Sullivan’s Kidnapping and a Lesson on Risk

–– Paul Schlehlein

The audio version of this article is available here: YouTube, Apple Podcasts, or Spotify.

On Thursday, 10 April, in a coastal town in South Africa, American missionary Josh Sullivan was kidnapped by four armed suspects. The location was Fellowship Baptist Church in Motherwell, a large township in Port Elizabeth (Gqeberha) in the Eastern Cape. The men apparently entered the church during a prayer service that Sullivan was leading, abducting him and taking his Toyota Fortuner. Sullivan’s wife and young children were not harmed. There are reports that he is being held for ransom.

According to police statistics, there has been a 264% increase in kidnappings in South Africa over the past decade. 

The correct response to this tragedy should be a deluge of prayers and sympathy for the Sullivan family. The church becomes a light to the world when they see that the hurt of a fellow brother becomes our own (Rm. 12:15). A good prayer to imitate is Psalm 31:15: “My times are in your hand; rescue me from the hand of my enemies and from my persecutors!”

A Warning 

However, there are also some wrong ways in which the church can respond to this tragedy. In her grief, she may inadvertently step into a landmine that will blow apart the Great Commission that Jesus gave to the church. The error is avoiding all risk. It’s circling the wagons and abolishing all forms of danger. It’s sterilising our children from hardships and bubble-wrapping them against the Amalekites that pound against the gates. 

Without mitigating the tragedy of Sullivan’s kidnapping, the global church must know that the setting in Port Elizabeth—though dangerous in its own right—is relatively tame compared to many of the missionary war zones around the world. 

In this large city, English is the lingua franca. Wealth, tar roads, car dealerships, coastal beaches, restaurants, freedom of religion, international airports and churches abound. 

If the church cowers at Sullivan’s kidnapping, they will never send missionaries to fields substantially more difficult, like Libya, where following Jesus is a matter of life and death; like Somalia, where violent militant Islamist groups such as Al-Shabaab commit to eradicating Christianity; like Yemen, where Christians face torture; like Sudan, home of the world’s largest hunger crisis; like Eretria, called the North Korea of Africa, where Christians endure government house-to-house raids; like Nigeria, where Christians are slaughtered by the thousands by Boko Haram and Fulani fighters. 

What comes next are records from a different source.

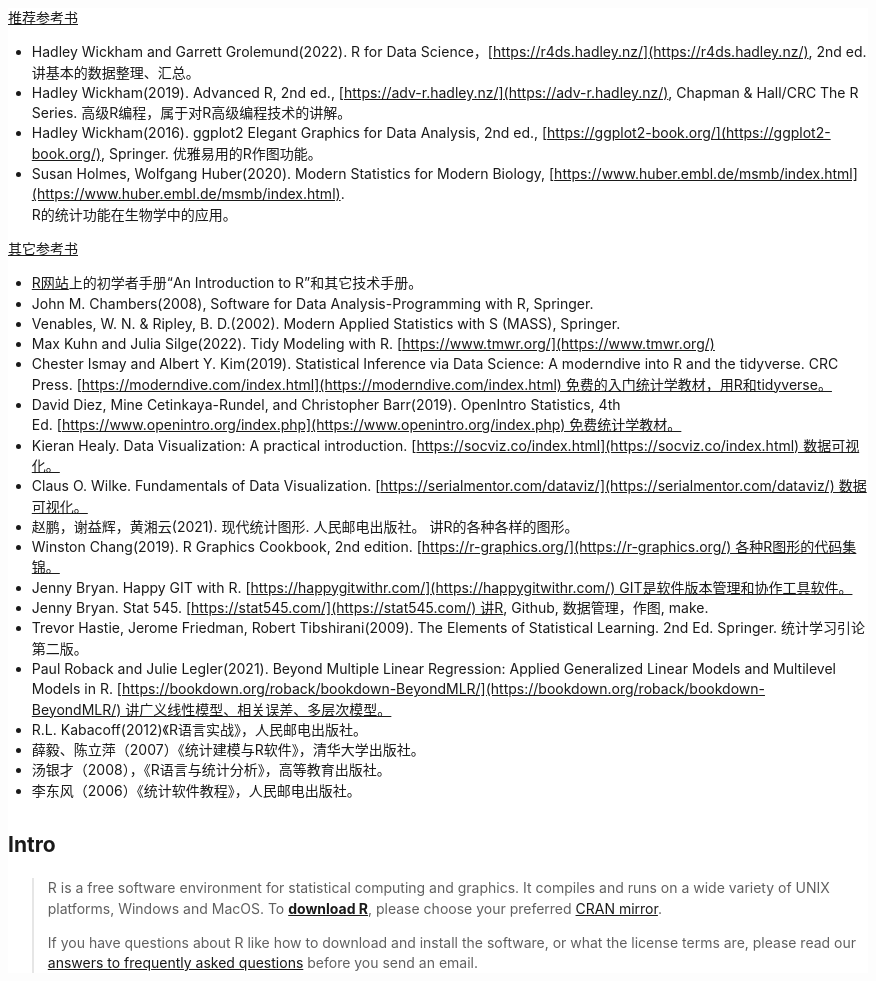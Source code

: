 [推荐参考书](https://www.math.pku.edu.cn/teachers/lidf/docs/Rbook/html/_Rbook/intro.html#intro-ref-rec)
- Hadley Wickham and Garrett Grolemund(2022). R for Data Science，[https://r4ds.hadley.nz/](https://r4ds.hadley.nz/), 2nd ed. 讲基本的数据整理、汇总。
- Hadley Wickham(2019). Advanced R, 2nd ed., [https://adv-r.hadley.nz/](https://adv-r.hadley.nz/), Chapman & Hall/CRC The R Series. 高级R编程，属于对R高级编程技术的讲解。
- Hadley Wickham(2016). ggplot2 Elegant Graphics for Data Analysis, 2nd ed., [https://ggplot2-book.org/](https://ggplot2-book.org/), Springer. 优雅易用的R作图功能。
- Susan Holmes, Wolfgang Huber(2020). Modern Statistics for Modern Biology, [https://www.huber.embl.de/msmb/index.html](https://www.huber.embl.de/msmb/index.html).  
    R的统计功能在生物学中的应用。

[其它参考书](https://www.math.pku.edu.cn/teachers/lidf/docs/Rbook/html/_Rbook/intro.html#intro-ref-other)
- [R网站](https://www.r-project.org)上的初学者手册“An Introduction to R”和其它技术手册。
- John M. Chambers(2008), Software for Data Analysis-Programming with R, Springer.
- Venables, W. N. & Ripley, B. D.(2002). Modern Applied Statistics with S (MASS), Springer.
- Max Kuhn and Julia Silge(2022). Tidy Modeling with R. [https://www.tmwr.org/](https://www.tmwr.org/)
- Chester Ismay and Albert Y. Kim(2019). Statistical Inference via Data Science: A moderndive into R and the tidyverse. CRC Press. [https://moderndive.com/index.html](https://moderndive.com/index.html) 免费的入门统计学教材，用R和tidyverse。
- David Diez, Mine Cetinkaya-Rundel, and Christopher Barr(2019). OpenIntro Statistics, 4th Ed. [https://www.openintro.org/index.php](https://www.openintro.org/index.php) 免费统计学教材。
- Kieran Healy. Data Visualization: A practical introduction. [https://socviz.co/index.html](https://socviz.co/index.html) 数据可视化。
- Claus O. Wilke. Fundamentals of Data Visualization. [https://serialmentor.com/dataviz/](https://serialmentor.com/dataviz/) 数据可视化。
- 赵鹏，谢益辉，黄湘云(2021). 现代统计图形. 人民邮电出版社。 讲R的各种各样的图形。
- Winston Chang(2019). R Graphics Cookbook, 2nd edition. [https://r-graphics.org/](https://r-graphics.org/) 各种R图形的代码集锦。
- Jenny Bryan. Happy GIT with R. [https://happygitwithr.com/](https://happygitwithr.com/) GIT是软件版本管理和协作工具软件。
- Jenny Bryan. Stat 545. [https://stat545.com/](https://stat545.com/) 讲R, Github, 数据管理，作图, make.
- Trevor Hastie, Jerome Friedman, Robert Tibshirani(2009). The Elements of Statistical Learning. 2nd Ed. Springer. 统计学习引论第二版。
- Paul Roback and Julie Legler(2021). Beyond Multiple Linear Regression: Applied Generalized Linear Models and Multilevel Models in R. [https://bookdown.org/roback/bookdown-BeyondMLR/](https://bookdown.org/roback/bookdown-BeyondMLR/) 讲广义线性模型、相关误差、多层次模型。
- R.L. Kabacoff(2012)《R语言实战》，人民邮电出版社。
- 薛毅、陈立萍（2007）《统计建模与R软件》，清华大学出版社。
- 汤银才（2008），《R语言与统计分析》，高等教育出版社。
- 李东风（2006）《统计软件教程》，人民邮电出版社。



## Intro
> R is a free software environment for statistical computing and graphics. It compiles and runs on a wide variety of UNIX platforms, Windows and MacOS. To **[download R](https://cran.r-project.org/mirrors.html)**, please choose your preferred [CRAN mirror](https://cran.r-project.org/mirrors.html).
> 
> If you have questions about R like how to download and install the software, or what the license terms are, please read our [answers to frequently asked questions](https://cran.r-project.org/faqs.html) before you send an email.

These six nations are all in Africa and comprise the top seven most persecuted nations in the world. Fathers that hold back their children from the Port Elizabeths of the world will never point to dangerous fields and say to their boys as Jobab did to Ahimaaz: “Run to it!”

When it comes to risk, how should Christians think? Should they throw all caution to the wind or instead build barriers against every form of peril? Consider the following three principles.

Three Principles for Risk

First, remember that passionately following Christ is dangerous.  

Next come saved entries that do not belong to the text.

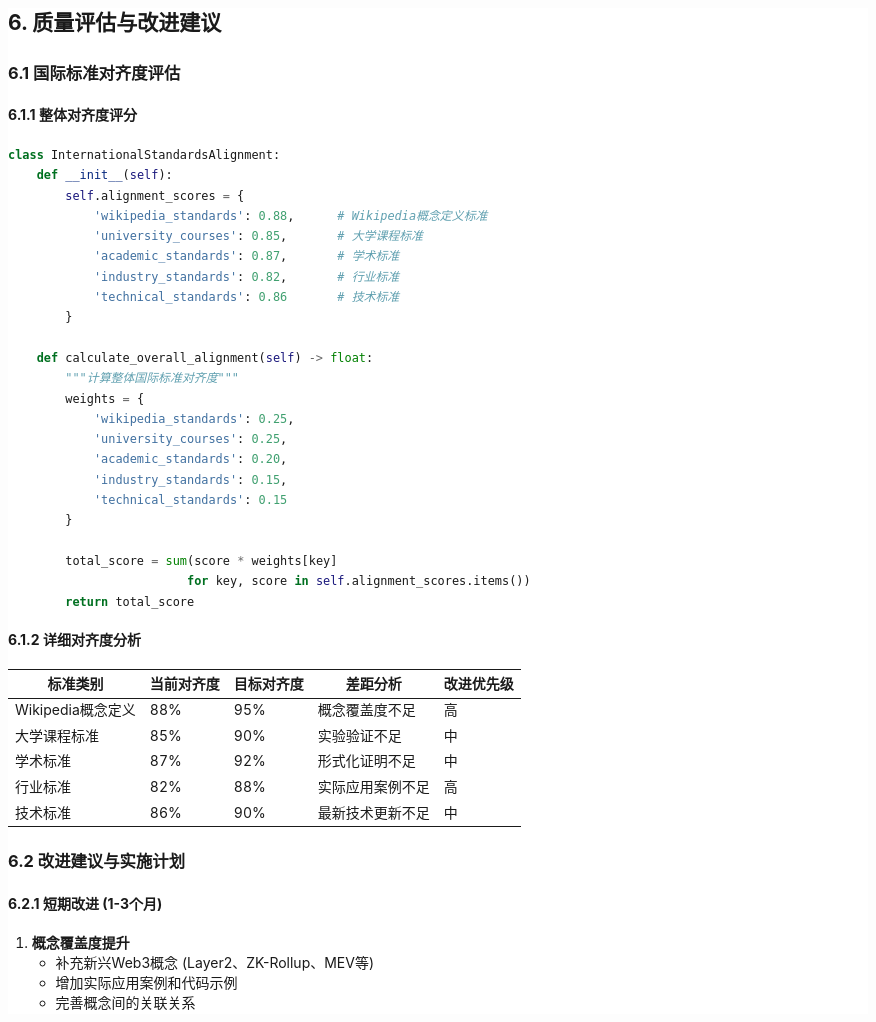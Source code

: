 
## 6. 质量评估与改进建议

### 6.1 国际标准对齐度评估

#### 6.1.1 整体对齐度评分

```python
class InternationalStandardsAlignment:
    def __init__(self):
        self.alignment_scores = {
            'wikipedia_standards': 0.88,      # Wikipedia概念定义标准
            'university_courses': 0.85,       # 大学课程标准
            'academic_standards': 0.87,       # 学术标准
            'industry_standards': 0.82,       # 行业标准
            'technical_standards': 0.86       # 技术标准
        }
    
    def calculate_overall_alignment(self) -> float:
        """计算整体国际标准对齐度"""
        weights = {
            'wikipedia_standards': 0.25,
            'university_courses': 0.25,
            'academic_standards': 0.20,
            'industry_standards': 0.15,
            'technical_standards': 0.15
        }
        
        total_score = sum(score * weights[key] 
                         for key, score in self.alignment_scores.items())
        return total_score
```

#### 6.1.2 详细对齐度分析

| 标准类别 | 当前对齐度 | 目标对齐度 | 差距分析 | 改进优先级 |
|----------|------------|------------|----------|------------|
| Wikipedia概念定义 | 88% | 95% | 概念覆盖度不足 | 高 |
| 大学课程标准 | 85% | 90% | 实验验证不足 | 中 |
| 学术标准 | 87% | 92% | 形式化证明不足 | 中 |
| 行业标准 | 82% | 88% | 实际应用案例不足 | 高 |
| 技术标准 | 86% | 90% | 最新技术更新不足 | 中 |

### 6.2 改进建议与实施计划

#### 6.2.1 短期改进 (1-3个月)

1. **概念覆盖度提升**
   - 补充新兴Web3概念 (Layer2、ZK-Rollup、MEV等)
   - 增加实际应用案例和代码示例
   - 完善概念间的关联关系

To avoid all risk is to abandon the Christian life. Paul and Barnabas “risked their lives for Christ’s sake (Ac. 15:26). Paul returned to Lystra, the place he was previously stoned. His friends said no, but Paul said yes, explaining that it is “through many tribulations we must enter the kingdom of God” (Ac. 14:22).  Hundreds of missionaries since have followed Paul’s example. John Paton returned to the New Hebrides, where his wife and son died of malaria. Elizabeth Elliot went back to the tribesmen that murdered her husband. James Gilmour remained in Mongolia, despite burying his wife and child there. The Apostle John said: “We ought to lay down our lives for the brothers” (1Jn. 3:16). 

Second, Christians must risk for the gospel, not adventure. 

Risk for personal visibility is wrong. Risk for Christ’s visibility is righteous.  God doesn’t bless snake-handlers, but He does honor clandestine missionaries to Pakistan, the latter far more dangerous than the former.  Jesus didn’t needlessly throw himself off the temple pinnacle to be caught by the angels (Lk. 4:9-10). Thoughtless risk only tempts God. 

Common sense is a Christian virtue. Lock your doors. Install burglar bars. Hire security. Part of being a man is protecting his family (Eph. 5:25), so do as is feasible, but never at the expense of avoiding all risk, which is impossible anyway.  

Finally, God is entitled to rescue as He sees fit. 

We should pray for Mr. Sullivan’s release. God be merciful. But we mustn’t say: “In faith, I know he will be set free.” Faith is taking God at His word, and God never promised that he would release all American missionary captives. Instead, we should pray: “Oh God, we ask and plead that our dear brother be released, but Thy will be done” (Mt. 6:10). 

Conclusion

In bygone eras, the blood of the martyrs was the seed of the church. Persecution grew missionary zeal. Let us call upon God for our brother’s release, all while praying that danger and hardship would never blunt the church’s desire to carry out the marching orders of the Great Commission.